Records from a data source
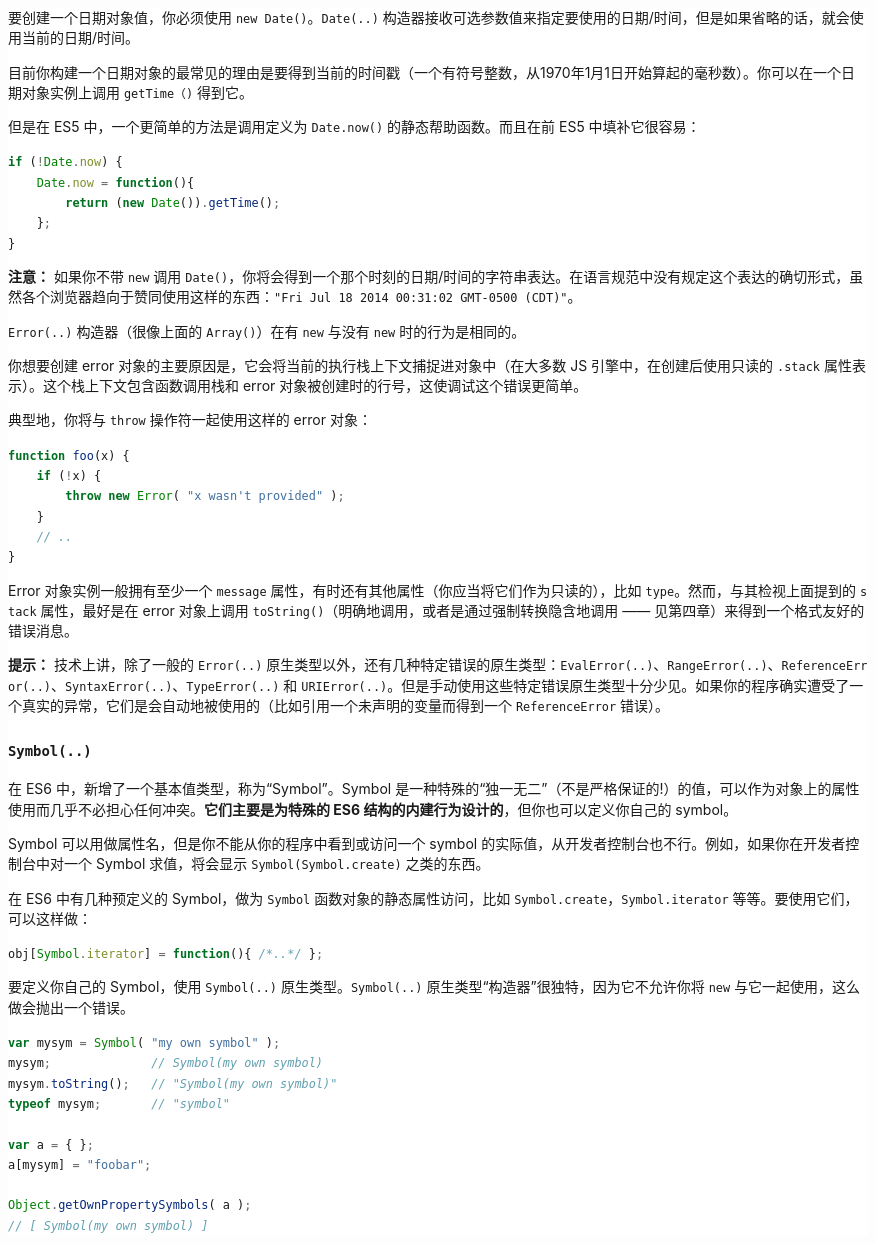 要创建一个日期对象值，你必须使用 `new Date()`。`Date(..)` 构造器接收可选参数值来指定要使用的日期/时间，但是如果省略的话，就会使用当前的日期/时间。

目前你构建一个日期对象的最常见的理由是要得到当前的时间戳（一个有符号整数，从1970年1月1日开始算起的毫秒数）。你可以在一个日期对象实例上调用 `getTime（)` 得到它。

但是在 ES5 中，一个更简单的方法是调用定义为 `Date.now()` 的静态帮助函数。而且在前 ES5 中填补它很容易：

```js
if (!Date.now) {
	Date.now = function(){
		return (new Date()).getTime();
	};
}
```

**注意：** 如果你不带 `new` 调用 `Date()`，你将会得到一个那个时刻的日期/时间的字符串表达。在语言规范中没有规定这个表达的确切形式，虽然各个浏览器趋向于赞同使用这样的东西：`"Fri Jul 18 2014 00:31:02 GMT-0500 (CDT)"`。

`Error(..)` 构造器（很像上面的 `Array()`）在有 `new` 与没有 `new` 时的行为是相同的。

你想要创建 error 对象的主要原因是，它会将当前的执行栈上下文捕捉进对象中（在大多数 JS 引擎中，在创建后使用只读的 `.stack` 属性表示）。这个栈上下文包含函数调用栈和 error 对象被创建时的行号，这使调试这个错误更简单。

典型地，你将与 `throw` 操作符一起使用这样的 error 对象：

```js
function foo(x) {
	if (!x) {
		throw new Error( "x wasn't provided" );
	}
	// ..
}
```

Error 对象实例一般拥有至少一个 `message` 属性，有时还有其他属性（你应当将它们作为只读的），比如 `type`。然而，与其检视上面提到的 `stack` 属性，最好是在 error 对象上调用 `toString()`（明确地调用，或者是通过强制转换隐含地调用 —— 见第四章）来得到一个格式友好的错误消息。

**提示：** 技术上讲，除了一般的 `Error(..)` 原生类型以外，还有几种特定错误的原生类型：`EvalError(..)`、`RangeError(..)`、`ReferenceError(..)`、`SyntaxError(..)`、`TypeError(..)` 和 `URIError(..)`。但是手动使用这些特定错误原生类型十分少见。如果你的程序确实遭受了一个真实的异常，它们是会自动地被使用的（比如引用一个未声明的变量而得到一个 `ReferenceError` 错误）。

### `Symbol(..)`

在 ES6 中，新增了一个基本值类型，称为“Symbol”。Symbol 是一种特殊的“独一无二”（不是严格保证的!）的值，可以作为对象上的属性使用而几乎不必担心任何冲突。**它们主要是为特殊的 ES6 结构的内建行为设计的**，但你也可以定义你自己的 symbol。

Symbol 可以用做属性名，但是你不能从你的程序中看到或访问一个 symbol 的实际值，从开发者控制台也不行。例如，如果你在开发者控制台中对一个 Symbol 求值，将会显示 `Symbol(Symbol.create)` 之类的东西。

在 ES6 中有几种预定义的 Symbol，做为 `Symbol` 函数对象的静态属性访问，比如 `Symbol.create`，`Symbol.iterator` 等等。要使用它们，可以这样做：

```js
obj[Symbol.iterator] = function(){ /*..*/ };
```

要定义你自己的 Symbol，使用 `Symbol(..)` 原生类型。`Symbol(..)` 原生类型“构造器”很独特，因为它不允许你将 `new` 与它一起使用，这么做会抛出一个错误。

```js
var mysym = Symbol( "my own symbol" );
mysym;				// Symbol(my own symbol)
mysym.toString();	// "Symbol(my own symbol)"
typeof mysym; 		// "symbol"

var a = { };
a[mysym] = "foobar";

Object.getOwnPropertySymbols( a );
// [ Symbol(my own symbol) ]
```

#### Work task:
Make a list of all lines in the data that contain "create".

#### Expected answer:
Symbol 可以用做属性名，但是你不能从你的程序中看到或访问一个 symbol 的实际值，从开发者控制台也不行。例如，如果你在开发者控制台中对一个 Symbol 求值，将会显示 `Symbol(Symbol.create)` 之类的东西。
在 ES6 中有几种预定义的 Symbol，做为 `Symbol` 函数对象的静态属性访问，比如 `Symbol.create`，`Symbol.iterator` 等等。要使用它们，可以这样做：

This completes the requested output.